## Your assignment
The response should hold each line from the entries below where "měření" is found.

## Available data

────────────────────────────────────────

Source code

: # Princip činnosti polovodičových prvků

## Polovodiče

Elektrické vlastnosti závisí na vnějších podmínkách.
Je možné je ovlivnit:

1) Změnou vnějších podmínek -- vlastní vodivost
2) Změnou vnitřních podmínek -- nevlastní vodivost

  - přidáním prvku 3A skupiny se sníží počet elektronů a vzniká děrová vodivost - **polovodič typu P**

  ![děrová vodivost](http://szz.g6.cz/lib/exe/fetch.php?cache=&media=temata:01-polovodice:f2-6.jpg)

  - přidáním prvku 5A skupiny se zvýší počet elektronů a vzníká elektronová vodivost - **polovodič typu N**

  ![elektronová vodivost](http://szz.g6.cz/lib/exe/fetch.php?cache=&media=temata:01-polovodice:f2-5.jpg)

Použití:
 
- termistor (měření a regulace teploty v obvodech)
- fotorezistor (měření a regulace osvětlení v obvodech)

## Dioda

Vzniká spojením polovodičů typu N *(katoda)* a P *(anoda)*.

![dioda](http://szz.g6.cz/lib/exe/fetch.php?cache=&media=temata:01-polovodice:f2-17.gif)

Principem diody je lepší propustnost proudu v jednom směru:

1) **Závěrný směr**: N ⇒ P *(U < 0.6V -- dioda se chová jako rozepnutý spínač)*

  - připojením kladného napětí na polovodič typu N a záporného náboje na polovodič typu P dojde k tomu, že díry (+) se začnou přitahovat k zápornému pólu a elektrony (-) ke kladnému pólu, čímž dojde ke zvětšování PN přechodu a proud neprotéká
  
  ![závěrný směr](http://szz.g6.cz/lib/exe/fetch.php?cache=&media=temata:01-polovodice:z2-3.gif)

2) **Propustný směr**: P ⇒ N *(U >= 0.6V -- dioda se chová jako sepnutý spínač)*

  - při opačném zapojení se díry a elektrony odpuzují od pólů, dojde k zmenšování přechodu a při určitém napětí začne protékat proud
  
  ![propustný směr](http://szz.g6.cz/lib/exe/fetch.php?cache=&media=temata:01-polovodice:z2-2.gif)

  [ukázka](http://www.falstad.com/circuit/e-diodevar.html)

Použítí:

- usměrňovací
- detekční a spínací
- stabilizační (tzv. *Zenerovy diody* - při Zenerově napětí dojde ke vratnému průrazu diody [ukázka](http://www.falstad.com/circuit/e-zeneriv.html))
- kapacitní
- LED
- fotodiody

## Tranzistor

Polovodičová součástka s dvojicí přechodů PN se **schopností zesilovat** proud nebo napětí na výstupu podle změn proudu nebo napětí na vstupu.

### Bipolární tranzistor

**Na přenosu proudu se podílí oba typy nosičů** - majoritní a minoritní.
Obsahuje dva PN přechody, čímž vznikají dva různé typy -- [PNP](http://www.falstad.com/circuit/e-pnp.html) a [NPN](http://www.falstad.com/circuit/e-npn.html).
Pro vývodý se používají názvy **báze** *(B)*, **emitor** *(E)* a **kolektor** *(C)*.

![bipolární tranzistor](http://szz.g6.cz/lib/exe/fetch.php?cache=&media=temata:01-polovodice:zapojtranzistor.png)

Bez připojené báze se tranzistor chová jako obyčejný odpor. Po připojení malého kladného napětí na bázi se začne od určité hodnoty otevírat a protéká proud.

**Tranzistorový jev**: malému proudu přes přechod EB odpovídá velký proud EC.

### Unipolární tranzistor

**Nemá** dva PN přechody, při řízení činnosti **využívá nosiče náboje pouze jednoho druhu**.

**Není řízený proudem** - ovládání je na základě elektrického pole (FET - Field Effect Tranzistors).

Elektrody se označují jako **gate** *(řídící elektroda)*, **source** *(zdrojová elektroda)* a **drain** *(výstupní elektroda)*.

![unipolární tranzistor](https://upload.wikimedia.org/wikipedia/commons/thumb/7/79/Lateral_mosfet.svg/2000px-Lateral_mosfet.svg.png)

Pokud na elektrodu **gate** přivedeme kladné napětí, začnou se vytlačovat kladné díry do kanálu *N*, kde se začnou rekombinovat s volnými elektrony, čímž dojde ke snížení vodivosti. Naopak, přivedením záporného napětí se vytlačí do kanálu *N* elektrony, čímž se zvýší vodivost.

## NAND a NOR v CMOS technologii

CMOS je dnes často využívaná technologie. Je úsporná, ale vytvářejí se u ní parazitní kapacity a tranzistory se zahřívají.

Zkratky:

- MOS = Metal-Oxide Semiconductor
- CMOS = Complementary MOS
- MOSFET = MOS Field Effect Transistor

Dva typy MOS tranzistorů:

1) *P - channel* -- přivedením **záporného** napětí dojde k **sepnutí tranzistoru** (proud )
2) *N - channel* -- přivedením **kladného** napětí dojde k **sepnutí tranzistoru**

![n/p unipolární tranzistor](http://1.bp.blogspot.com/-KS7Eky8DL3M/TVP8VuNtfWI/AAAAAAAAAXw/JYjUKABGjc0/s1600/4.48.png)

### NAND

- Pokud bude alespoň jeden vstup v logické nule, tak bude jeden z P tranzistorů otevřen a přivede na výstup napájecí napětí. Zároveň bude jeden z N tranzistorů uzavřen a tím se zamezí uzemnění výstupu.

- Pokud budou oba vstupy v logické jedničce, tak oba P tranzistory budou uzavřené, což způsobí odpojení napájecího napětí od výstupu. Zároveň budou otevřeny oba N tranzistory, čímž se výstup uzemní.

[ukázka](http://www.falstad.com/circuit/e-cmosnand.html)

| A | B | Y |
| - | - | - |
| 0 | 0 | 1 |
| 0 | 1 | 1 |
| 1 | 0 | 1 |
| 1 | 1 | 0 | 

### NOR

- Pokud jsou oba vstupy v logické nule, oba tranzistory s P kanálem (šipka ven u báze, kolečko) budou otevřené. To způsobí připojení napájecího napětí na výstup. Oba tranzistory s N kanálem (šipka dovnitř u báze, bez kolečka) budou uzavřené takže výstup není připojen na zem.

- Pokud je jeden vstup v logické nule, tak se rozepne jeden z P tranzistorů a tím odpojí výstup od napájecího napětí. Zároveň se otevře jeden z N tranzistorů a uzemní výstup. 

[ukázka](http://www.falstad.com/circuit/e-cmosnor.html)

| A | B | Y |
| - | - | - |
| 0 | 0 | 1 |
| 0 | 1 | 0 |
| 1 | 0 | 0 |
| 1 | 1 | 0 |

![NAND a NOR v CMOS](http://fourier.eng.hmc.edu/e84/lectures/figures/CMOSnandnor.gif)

────────────────────────────────────────

## Written reply
- termistor (měření a regulace teploty v obvodech)
- fotorezistor (měření a regulace osvětlení v obvodech)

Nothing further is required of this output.